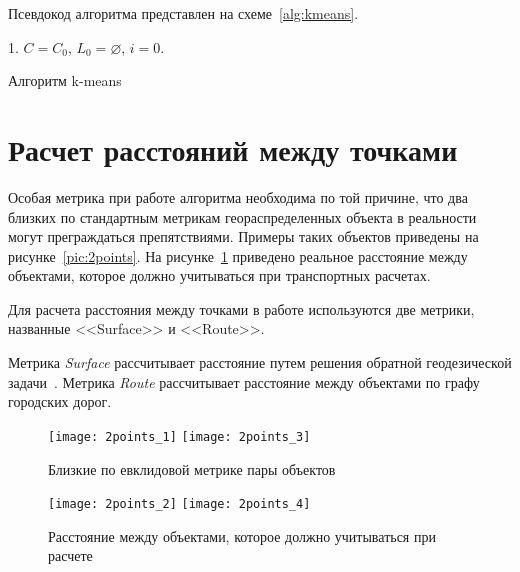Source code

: Псевдокод алгоритма представлен на схеме~\ref{alg:kmeans}.
\begin{algorithm}
    1. \( C = C_0 \), \( L_0 = \varnothing \), \( i = 0\). 
    \caption{Алгоритм k-means}
    \label{alg:kmeans}
\end{algorithm}

\section{Расчет расстояний между точками} \label{sec:distance}

Особая метрика при работе алгоритма необходима по той причине, что два близких по стандартным метрикам геораспределенных объекта в реальности могут преграждаться препятствиями. Примеры таких объектов приведены на рисунке~\ref{pic:2points}. На рисунке~\ref{pic:2points-1} приведено реальное расстояние между объектами, которое должно учитываться при транспортных расчетах.

Для расчета расстояния между точками в работе используются две метрики, названные <<Surface>> и <<Route>>.

Метрика \emph{Surface} рассчитывает расстояние путем решения обратной геодезической задачи~\cite[с. 48-50]{geodesic}. Метрика \emph{Route} рассчитывает расстояние между объектами по графу городских дорог.

\begin{figure}[t!]
    \centering
    \texttt{[image: 2points\_1]} \hspace{1ex}
    \texttt{[image: 2points\_3]} \\[.5ex]
    \parbox{.9\textwidth}{\caption{Близкие по евклидовой метрике пары объектов}\label{pic:2points}}
    \texttt{[image: 2points\_2]} \hspace{1ex}
    \texttt{[image: 2points\_4]} \\[.5ex]
    \parbox{.9\textwidth}{\caption{Расстояние между объектами, которое должно учитываться при расчете}\label{pic:2points-1}}
\end{figure}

◆ REQUIRED WORK ◆
An exact transcription of the material is required, without any pictures.

◆ TASK RESPONSE ◆
Source code

: Псевдокод алгоритма представлен на схеме~\ref{alg:kmeans}.
\begin{algorithm}
    1. \( C = C_0 \), \( L_0 = \varnothing \), \( i = 0\). 
    \caption{Алгоритм k-means}
    \label{alg:kmeans}
\end{algorithm}

\section{Расчет расстояний между точками} \label{sec:distance}

Особая метрика при работе алгоритма необходима по той причине, что два близких по стандартным метрикам геораспределенных объекта в реальности могут преграждаться препятствиями. Примеры таких объектов приведены на рисунке~\ref{pic:2points}. На рисунке~\ref{pic:2points-1} приведено реальное расстояние между объектами, которое должно учитываться при транспортных расчетах.

Для расчета расстояния между точками в работе используются две метрики, названные <<Surface>> и <<Route>>.

Метрика \emph{Surface} рассчитывает расстояние путем решения обратной геодезической задачи~\cite[с. 48-50]{geodesic}. Метрика \emph{Route} рассчитывает расстояние между объектами по графу городских дорог.

\begin{figure}[t!]
    \centering
    \texttt{[image: 2points\_1]} \hspace{1ex}
    \texttt{[image: 2points\_3]} \\[.5ex]
    \parbox{.9\textwidth}{\caption{Близкие по евклидовой метрике пары объектов}\label{pic:2points}}
    \texttt{[image: 2points\_2]} \hspace{1ex}
    \texttt{[image: 2points\_4]} \\[.5ex]
    \parbox{.9\textwidth}{\caption{Расстояние между объектами, которое должно учитываться при расчете}\label{pic:2points-1}}
\end{figure}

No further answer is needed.